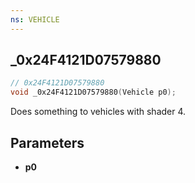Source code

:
 ```yaml
---
ns: VEHICLE
---
```

## _0x24F4121D07579880

```c
// 0x24F4121D07579880
void _0x24F4121D07579880(Vehicle p0);
```

Does something to vehicles with shader 4.

## Parameters
* **p0**

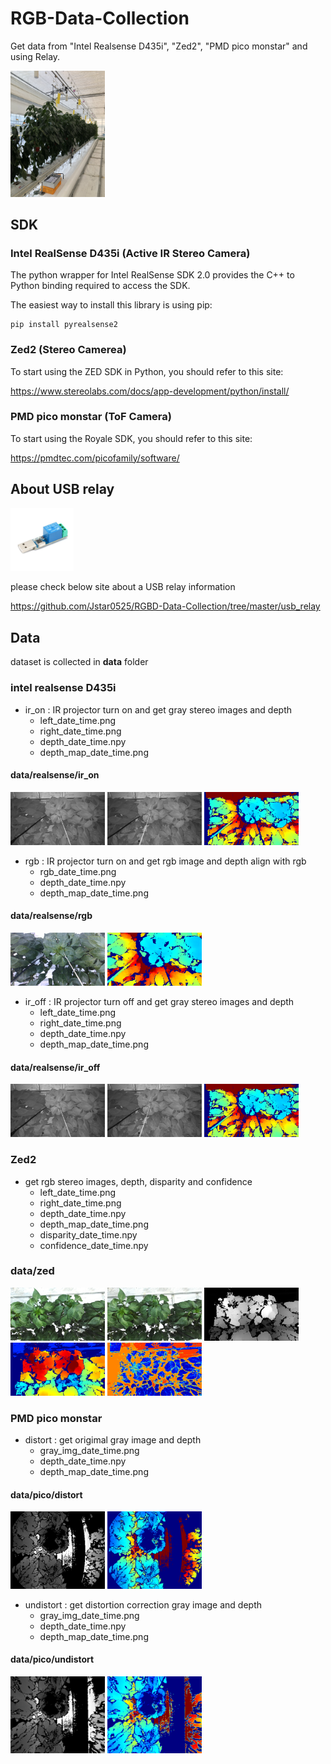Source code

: # RGB-Data-Collection
Get data from "Intel Realsense D435i", "Zed2", "PMD pico monstar" and using Relay.

<img src="docs/img/camera_setting.jpg" width="30%" height="30%"></img>

## SDK

### Intel RealSense D435i (Active IR Stereo Camera)

The python wrapper for Intel RealSense SDK 2.0 provides the C++ to Python binding required to access the SDK.

The easiest way to install this library is using pip:
```
pip install pyrealsense2
```

### Zed2 (Stereo Camerea)

To start using the ZED SDK in Python, you should refer to this site:

https://www.stereolabs.com/docs/app-development/python/install/


### PMD pico monstar (ToF Camera)

To start using the Royale SDK, you should refer to this site:

https://pmdtec.com/picofamily/software/

## About USB relay

<img src="docs/relay/usb_relay.jpg" width="20%" height="20%"></img>

please check below site about a USB relay information

https://github.com/Jstar0525/RGBD-Data-Collection/tree/master/usb_relay

## Data

dataset is collected in **data** folder

### intel realsense D435i

* ir_on : IR projector turn on and get gray stereo images and depth
  * left_date_time.png
  * right_date_time.png
  * depth_date_time.npy
  * depth_map_date_time.png
#### data/realsense/ir_on
<img src="data/realsense/ir_on/left_20200910_142443.png" width="30%" height="30%"></img> <img src="data/realsense/ir_on/right_20200910_142443.png" width="30%" height="30%"></img> <img src="data/realsense/ir_on/depth_map_20200910_142443.png" width="30%" height="30%"></img>

* rgb : IR projector turn on and get rgb image and depth align with rgb
  * rgb_date_time.png
  * depth_date_time.npy
  * depth_map_date_time.png
#### data/realsense/rgb
<img src="data/realsense/rgb/rgb_20200910_142443.png" width="30%" height="30%"> <img src="data/realsense/rgb/depth_map_20200910_142443.png" width="30%" height="30%">

* ir_off : IR projector turn off and get gray stereo images and depth
  * left_date_time.png
  * right_date_time.png
  * depth_date_time.npy
  * depth_map_date_time.png
#### data/realsense/ir_off
<img src="data/realsense/ir_off/left_20200910_142445.png" width="30%" height="30%"></img> <img src="data/realsense/ir_off/right_20200910_142445.png" width="30%" height="30%"></img> <img src="data/realsense/ir_off/depth_map_20200910_142445.png" width="30%" height="30%"></img>

### Zed2

* get rgb stereo images, depth, disparity and confidence
  * left_date_time.png
  * right_date_time.png
  * depth_date_time.npy
  * depth_map_date_time.png
  * disparity_date_time.npy
  * confidence_date_time.npy

### data/zed
<img src="data/zed/left_20200910_142449.png" width="30%" height="30%"></img> <img src="data/zed/right_20200910_142449.png" width="30%" height="30%"></img> <img src="data/zed/depth_map_20200910_142449.png" width="30%" height="30%"></img>
<img src="data/zed/disparity_map_20200910_142449.png" width="30%" height="30%"></img> <img src="data/zed/confidence_map_20200910_142449.png" width="30%" height="30%"></img>

### PMD pico monstar

* distort : get origimal gray image and depth
  * gray_img_date_time.png
  * depth_date_time.npy
  * depth_map_date_time.png
#### data/pico/distort
<img src="data/pico/distort/gray_img_20200910_142450.png" width="30%" height="30%"></img> <img src="data/pico/distort/depth_map_20200910_142450.png" width="30%" height="30%"></img>  

* undistort : get distortion correction gray image and depth
  * gray_img_date_time.png
  * depth_date_time.npy
  * depth_map_date_time.png
#### data/pico/undistort
<img src="data/pico/undistort/gray_img_20200910_142450.png" width="30%" height="30%"></img> <img src="data/pico/undistort/depth_map_20200910_142450.png" width="30%" height="30%"></img>
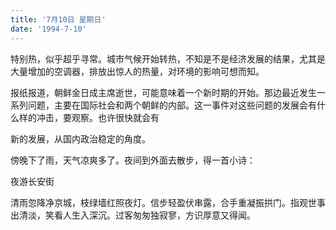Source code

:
 ```yaml
---
title: '7月10日 星期日'
date: '1994-7-10'
---
```


特别热，似乎超乎寻常。城市气候开始转热，不知是不是经济发展的结果，尤其是大量增加的空调器，排放出惊人的热量，对环境的影响可想而知。

报纸报道，朝鲜金日成主席逝世，可能意味着一个新时期的开始。那边最近发生一系列问题，主要在国际社会和两个朝鲜的内部。这一事件对这些问题的发展会有什么样的冲击，要观察。也许很快就会有

新的发展，从国内政治稳定的角度。

傍晚下了雨，天气凉爽多了。夜间到外面去散步，得一首小诗：

夜游长安街

清雨忽降净京城，枝绿墙红照夜灯。信步轻盈伏串露，合手重凝振拱门。指观世事出清淡，笑看人生入深沉。过客匆匆独寂寥，方识厚意又得闻。

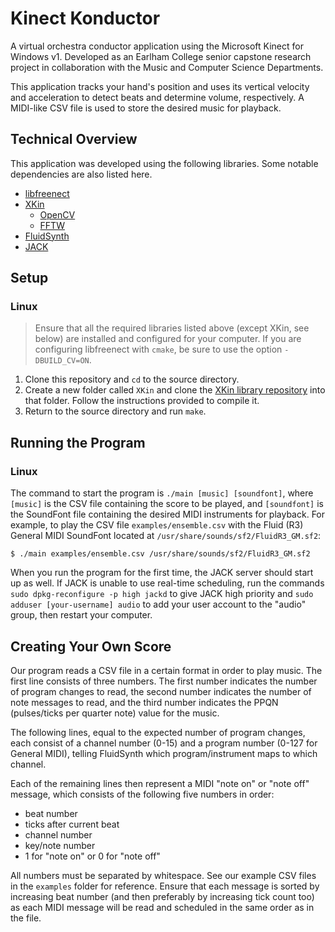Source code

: # Kinect Konductor

A virtual orchestra conductor application using the Microsoft Kinect for Windows v1. Developed as an Earlham College senior capstone research project in collaboration with the Music and Computer Science Departments.

This application tracks your hand's position and uses its vertical velocity and acceleration to detect beats and determine volume, respectively. A MIDI-like CSV file is used to store the desired music for playback.

## Technical Overview

This application was developed using the following libraries. Some notable dependencies are also listed here.

* [libfreenect](https://openkinect.org/wiki/Main_Page)
* [XKin](https://github.com/fpeder/XKin)
  * [OpenCV](http://opencv.org/)
  * [FFTW](http://fftw.org/)
* [FluidSynth](http://www.fluidsynth.org/)
* [JACK](http://jackaudio.org/)

## Setup

### Linux

>Ensure that all the required libraries listed above (except XKin, see below) are installed and configured for your computer. If you are configuring libfreenect with `cmake`, be sure to use the option `-DBUILD_CV=ON`.

1. Clone this repository and `cd` to the source directory.
2. Create a new folder called `XKin` and clone the [XKin library repository](https://github.com/fpeder/XKin) into that folder. Follow the instructions provided to compile it.
3. Return to the source directory and run `make`.

## Running the Program

### Linux

The command to start the program is `./main [music] [soundfont]`, where `[music]` is the CSV file containing the score to be played, and `[soundfont]` is the SoundFont file containing the desired MIDI instruments for playback. For example, to play the CSV file `examples/ensemble.csv` with the Fluid (R3) General MIDI SoundFont located at `/usr/share/sounds/sf2/FluidR3_GM.sf2`:

```
$ ./main examples/ensemble.csv /usr/share/sounds/sf2/FluidR3_GM.sf2
```

When you run the program for the first time, the JACK server should start up as well. If JACK is unable to use real-time scheduling, run the commands `sudo dpkg-reconfigure -p high jackd` to give JACK high priority and `sudo adduser [your-username] audio` to add your user account to the "audio" group, then restart your computer.

## Creating Your Own Score

Our program reads a CSV file in a certain format in order to play music. The first line consists of three numbers. The first number indicates the number of program changes to read, the second number indicates the number of note messages to read, and the third number indicates the PPQN (pulses/ticks per quarter note) value for the music.

The following lines, equal to the expected number of program changes, each consist of a channel number (0-15) and a program number (0-127 for General MIDI), telling FluidSynth which program/instrument maps to which channel.

Each of the remaining lines then represent a MIDI "note on" or "note off" message, which consists of the following five numbers in order:

* beat number
* ticks after current beat
* channel number
* key/note number
* 1 for "note on" or 0 for "note off"

All numbers must be separated by whitespace. See our example CSV files in the `examples` folder for reference. Ensure that each message is sorted by increasing beat number (and then preferably by increasing tick count too) as each MIDI message will be read and scheduled in the same order as in the file.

· · · ·

> EXERCISE GOAL: When you transcribe the entries above, begin at their first line, end with the line containing "#### data/realsense/ir_on", and copy each line exactly without any picture.

> YOUR RESPONSE:
Source code

:
 ```yaml
---
ns: VEHICLE
---
```

## _0x24F4121D07579880

```c
// 0x24F4121D07579880
void _0x24F4121D07579880(Vehicle p0);
```

Does something to vehicles with shader 4.

## Parameters
* **p0**

Source code

: # RGB-Data-Collection
Get data from "Intel Realsense D435i", "Zed2", "PMD pico monstar" and using Relay.

<img src="docs/img/camera_setting.jpg" width="30%" height="30%"></img>

## SDK

### Intel RealSense D435i (Active IR Stereo Camera)

The python wrapper for Intel RealSense SDK 2.0 provides the C++ to Python binding required to access the SDK.

The easiest way to install this library is using pip:
```
pip install pyrealsense2
```

### Zed2 (Stereo Camerea)

To start using the ZED SDK in Python, you should refer to this site:

https://www.stereolabs.com/docs/app-development/python/install/


### PMD pico monstar (ToF Camera)

To start using the Royale SDK, you should refer to this site:

https://pmdtec.com/picofamily/software/

## About USB relay

<img src="docs/relay/usb_relay.jpg" width="20%" height="20%"></img>

please check below site about a USB relay information

https://github.com/Jstar0525/RGBD-Data-Collection/tree/master/usb_relay

## Data

dataset is collected in **data** folder

### intel realsense D435i

* ir_on : IR projector turn on and get gray stereo images and depth
  * left_date_time.png
  * right_date_time.png
  * depth_date_time.npy
  * depth_map_date_time.png
#### data/realsense/ir_on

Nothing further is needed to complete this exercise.